Por precaução, Cezira Furtin, 57, coordenadora do Centro de Acolhida para Refugiados da Cáritas, organiza encontros de refugiados, duas vezes por semana, em que orienta os jovens sobre os direitos e deveres no Brasil. "É uma aula em que, basicamente, dizemos a eles: "Presta atenção, rapaz.'

No Sesc, a professora Rosângela esforça-se para fazer os refugiados entender o país que os acolheu. "Passo para eles e discuto uma série de documentários sobre o povo brasileiro, sua formação e índole. É incrível ver os olhos deles se iluminarem ao perceber o tanto que a África impregna a vida brasileira", diz.

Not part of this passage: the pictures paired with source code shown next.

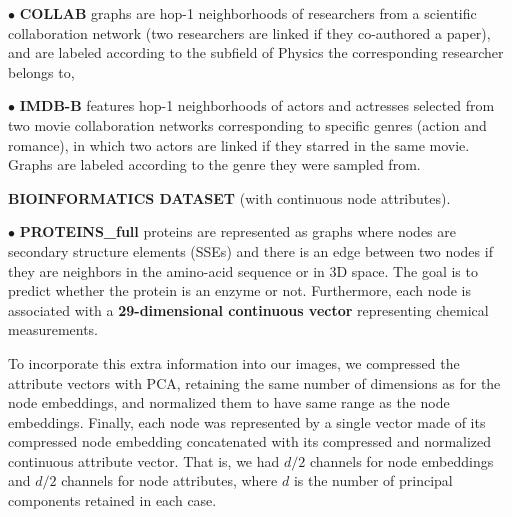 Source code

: \documentclass[sigconf]{acmart}
\begin{document}
\noindent$\bullet$ \textbf{COLLAB} graphs are hop-1 neighborhoods of researchers from a scientific collaboration network (two researchers are linked if they co-authored a paper), and are labeled according to the subfield of Physics the corresponding researcher belongs to,

\noindent$\bullet$ \textbf{IMDB-B} features hop-1 neighborhoods of actors and actresses selected from two movie collaboration networks corresponding to specific genres (action and romance), in which two actors are linked if they starred in the same movie. Graphs are labeled according to the genre they were sampled from.

\textbf{BIOINFORMATICS DATASET} \citep{KKMMN2016,borgwardt2005protein} (with continuous node attributes).

\noindent$\bullet$ \textbf{PROTEINS\_full} proteins are represented as graphs where nodes are secondary structure elements (SSEs) and there is
an edge between two nodes if they are neighbors in the amino-acid
sequence or in 3D space. The goal is to predict whether the protein is an enzyme or not. Furthermore, each node is associated with a \textbf{29-dimensional continuous vector} representing chemical measurements.

To incorporate this extra information into our images, we compressed the attribute vectors with PCA, retaining the same number of dimensions as for the node embeddings, and normalized them to have same range as the node embeddings. Finally, each node was represented by a single vector made of its compressed node embedding concatenated with its compressed and normalized continuous attribute vector. That is, we had $d/2$ channels for node embeddings and $d/2$ channels for node attributes, where $d$ is the number of principal components retained in each case.
\end{document}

Na semana passada, os alunos da professora foram levados até o teatro da Pontifícia Universidade Católica, no bairro de Perdizes, para assistir a "Turistas & Refugiados", peça sobre o drama dos desterrados.

Eles riram muito na cena em que o ator Carlos Moreno falava sobre as fantasias sexuais de um turista em férias, um momento delicioso do roteiro. Na hora, porém, em que os atores interpretavam os refugiados do título da peça, fecharam-se os semblantes dos meninos.

Todos os atores brancos, representados com famílias e malas, trajando figurinos antiquados lembrando europeus em fuga do nazismo, eram o retrato em negativo dos jovens que os assistiam -solitários, chegados sem malas nem suvenires. "Mas o buraco que ficou na vida deles, imagino, deve ser o mesmo que eu sinto", dizia ao fim do espetáculo um aluno congolês, que fugiu depois de ter o pai assassinado e a mãe seqüestrada (ela até hoje está desaparecida). Primogênito em uma família numerosa, o rapaz sabia: "O próximo seria eu."